Start of Material for the task

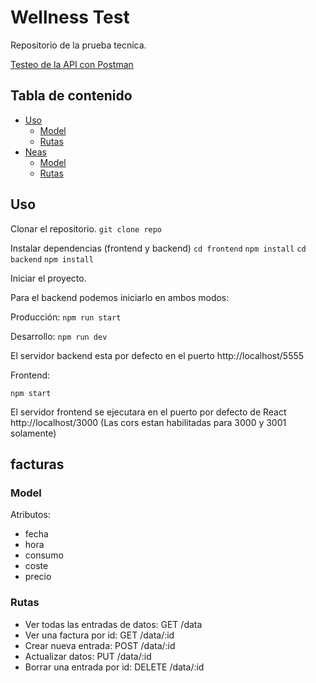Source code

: # Wellness Test

Repositorio de la prueba tecnica.

[Testeo de la API con Postman](https://www.postman.com/collections/4bba4209389da8d17a50)

## Tabla de contenido

* [Uso](#uso)
  * [Model](#model)
  * [Rutas](#rutas)
* [Neas](#facturas)
  * [Model](#model)
  * [Rutas](#rutas)


## Uso

Clonar el repositorio.
`git clone repo`


Instalar dependencias (frontend y backend)
`cd frontend`
`npm install`
`cd backend`
`npm install`


Iniciar el proyecto.

Para el backend podemos iniciarlo en ambos modos:

Producción: `npm run start`

Desarrollo: `npm run dev`

El servidor backend esta por defecto en el puerto http://localhost/5555

Frontend:

`npm start`

El servidor frontend se ejecutara en el puerto por defecto de React http://localhost/3000 (Las cors estan habilitadas para 3000 y 3001 solamente)


## facturas

### Model

Atributos:

* fecha
* hora
* consumo
* coste
* precio

### Rutas

* Ver todas las entradas de datos: GET /data
* Ver una factura por id: GET /data/:id
* Crear nueva entrada: POST /data/:id
* Actualizar datos: PUT /data/:id
* Borrar una entrada por id: DELETE /data/:id
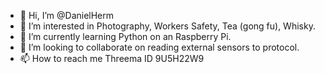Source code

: - 👋 Hi, I’m @DanielHerm
- 👀 I’m interested in Photography, Workers Safety, Tea (gong fu), Whisky.
- 🌱 I’m currently learning Python on an Raspberry Pi.
- 💞️ I’m looking to collaborate on reading external sensors to protocol.
- 📫 How to reach me Threema ID 9U5H22W9

<!---
DanielHerm/DanielHerm is a ✨ special ✨ repository because its `README.md` (this file) appears on your GitHub profile.
You can click the Preview link to take a look at your changes.
--->
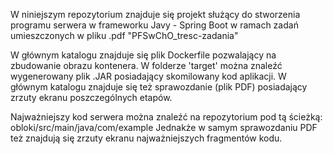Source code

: W niniejszym repozytorium znajduje się projekt służący do stworzenia programu serwera w frameworku Javy - Spring Boot w ramach zadań umieszczonych w pliku .pdf "PFSwChO_tresc-zadania"

W głównym katalogu znajduje się plik Dockerfile pozwalający na zbudowanie obrazu kontenera. 
W folderze 'target' można znaleźć wygenerowany plik .JAR posiadający skomilowany kod aplikacji.
W głównym katalogu znajduje się też sprawozdanie (plik PDF) posiadający zrzuty ekranu poszczególnych etapów.

Najważniejszy kod serwera można znaleźć na repozytorium pod tą ścieżką: obloki/src/main/java/com/example
Jednakże w samym sprawozdaniu PDF też znajdują się zrzuty ekranu najważniejszych fragmentów kodu.
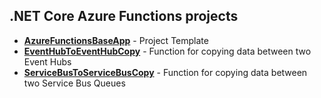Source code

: ##  .NET Core Azure Functions projects
  
* **[AzureFunctionsBaseApp](AzureFunctionsBaseApp)** - Project Template
* **[EventHubToEventHubCopy](EventHubToEventHubCopy)** - Function for copying data between two Event Hubs
* **[ServiceBusToServiceBusCopy](ServiceBusToServiceBusCopy)** - Function for copying data between two Service Bus Queues
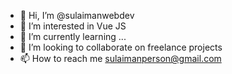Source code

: - 👋 Hi, I’m @sulaimanwebdev
- 👀 I’m interested in Vue JS
- 🌱 I’m currently learning ...
- 💞️ I’m looking to collaborate on freelance projects
- 📫 How to reach me sulaimanperson@gmail.com
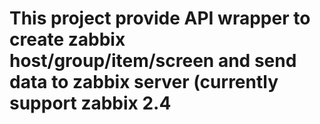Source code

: # This project provide API wrapper to create zabbix host/group/item/screen and send data to zabbix server (currently support zabbix 2.4
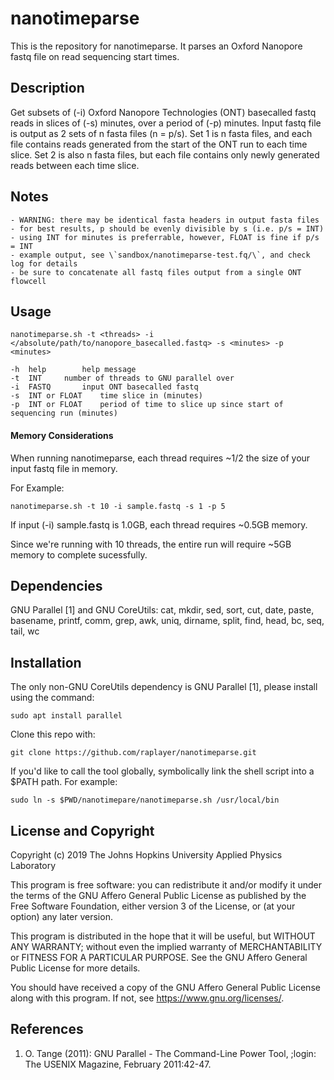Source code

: # nanotimeparse

This is the repository for nanotimeparse. It parses an Oxford Nanopore fastq file on read sequencing start times.

## Description

Get subsets of (-i) Oxford Nanopore Technologies (ONT) basecalled fastq reads in slices of (-s) minutes, over a period of (-p) minutes. Input fastq file is output as 2 sets of n fasta files (n = p/s). Set 1 is n fasta files, and each file contains reads generated from the start of the ONT run to each time slice. Set 2 is also n fasta files, but each file contains only newly generated reads between each time slice.

## Notes

	- WARNING: there may be identical fasta headers in output fasta files
	- for best results, p should be evenly divisible by s (i.e. p/s = INT)
	- using INT for minutes is preferrable, however, FLOAT is fine if p/s = INT
	- example output, see \`sandbox/nanotimeparse-test.fq/\`, and check log for details
	- be sure to concatenate all fastq files output from a single ONT flowcell

## Usage

`nanotimeparse.sh -t <threads> -i </absolute/path/to/nanopore_basecalled.fastq> -s <minutes> -p <minutes>`

	-h	help		help message
	-t	INT		number of threads to GNU parallel over
	-i	FASTQ		input ONT basecalled fastq
	-s	INT or FLOAT	time slice in (minutes)
	-p	INT or FLOAT	period of time to slice up since start of sequencing run (minutes)

#### Memory Considerations

When running nanotimeparse, each thread requires ~1/2 the size of your input fastq file in memory.

For Example:

`nanotimeparse.sh -t 10 -i sample.fastq -s 1 -p 5`

If input (-i) sample.fastq is 1.0GB, each thread requires ~0.5GB memory.

Since we're running with 10 threads, the entire run will require ~5GB memory to complete sucessfully.

## Dependencies

GNU Parallel [1] and GNU CoreUtils: cat, mkdir, sed, sort, cut, date, paste, basename, printf, comm, grep, awk, uniq, dirname, split, find, head, bc, seq, tail, wc

## Installation

The only non-GNU CoreUtils dependency is GNU Parallel [1], please install using the command:

`sudo apt install parallel`

Clone this repo with:

`git clone https://github.com/raplayer/nanotimeparse.git`

If you'd like to call the tool globally, symbolically link the shell script into a $PATH path. For example:

`sudo ln -s $PWD/nanotimepare/nanotimeparse.sh /usr/local/bin`


## License and Copyright

Copyright (c) 2019 The Johns Hopkins University Applied Physics Laboratory

This program is free software: you can redistribute it and/or modify it under the terms of the GNU Affero General Public License as published by the Free Software Foundation, either version 3 of the License, or (at your option) any later version.

This program is distributed in the hope that it will be useful, but WITHOUT ANY WARRANTY; without even the implied warranty of MERCHANTABILITY or FITNESS FOR A PARTICULAR PURPOSE. See the GNU Affero General Public License for more details.

You should have received a copy of the GNU Affero General Public License along with this program. If not, see https://www.gnu.org/licenses/.

## References

1. O. Tange (2011): GNU Parallel - The Command-Line Power Tool, ;login: The USENIX Magazine, February 2011:42-47.

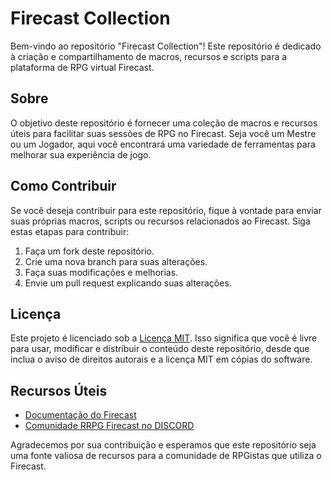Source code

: # Firecast Collection

Bem-vindo ao repositório "Firecast Collection"! Este repositório é dedicado à criação e compartilhamento de macros, recursos e scripts para a plataforma de RPG virtual Firecast.

## Sobre

O objetivo deste repositório é fornecer uma coleção de macros e recursos úteis para facilitar suas sessões de RPG no Firecast. Seja você um Mestre ou um Jogador, aqui você encontrará uma variedade de ferramentas para melhorar sua experiência de jogo.

## Como Contribuir

Se você deseja contribuir para este repositório, fique à vontade para enviar suas próprias macros, scripts ou recursos relacionados ao Firecast. Siga estas etapas para contribuir:

1. Faça um fork deste repositório.
2. Crie uma nova branch para suas alterações.
3. Faça suas modificações e melhorias.
4. Envie um pull request explicando suas alterações.

## Licença

Este projeto é licenciado sob a [Licença MIT](LICENSE). Isso significa que você é livre para usar, modificar e distribuir o conteúdo deste repositório, desde que inclua o aviso de direitos autorais e a licença MIT em cópias do software.

## Recursos Úteis

- [Documentação do Firecast](https://firecast.app/sdk3/RRPG%20SDK%203.html?Macros.html)
- [Comunidade RRPG Firecast no DISCORD](https://discord.gg/d7dzwH4xWx)

Agradecemos por sua contribuição e esperamos que este repositório seja uma fonte valiosa de recursos para a comunidade de RPGistas que utiliza o Firecast.
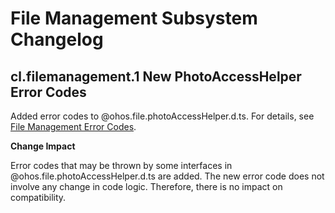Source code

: # File Management Subsystem Changelog

## cl.filemanagement.1 New PhotoAccessHelper Error Codes

Added error codes to @ohos.file.photoAccessHelper.d.ts. For details, see [File Management Error Codes](../../../application-dev/reference/errorcodes/errorcode-filemanagement.md).

**Change Impact**

Error codes that may be thrown by some interfaces in @ohos.file.photoAccessHelper.d.ts are added. The new error code does not involve any change in code logic. Therefore, there is no impact on compatibility.
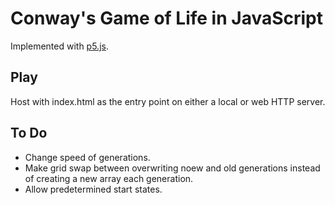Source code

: # Conway's Game of Life in JavaScript

Implemented with [p5.js](https://p5js.org/).

## Play

Host with index.html as the entry point on either a local or web HTTP server.

## To Do

- Change speed of generations.
- Make grid swap between overwriting noew and old generations instead of creating a new array each generation.
- Allow predetermined start states.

End of Material for the task

- To do:
Give only the number of lines in the material above where the string "FLOAT" appears.

- Written response:
3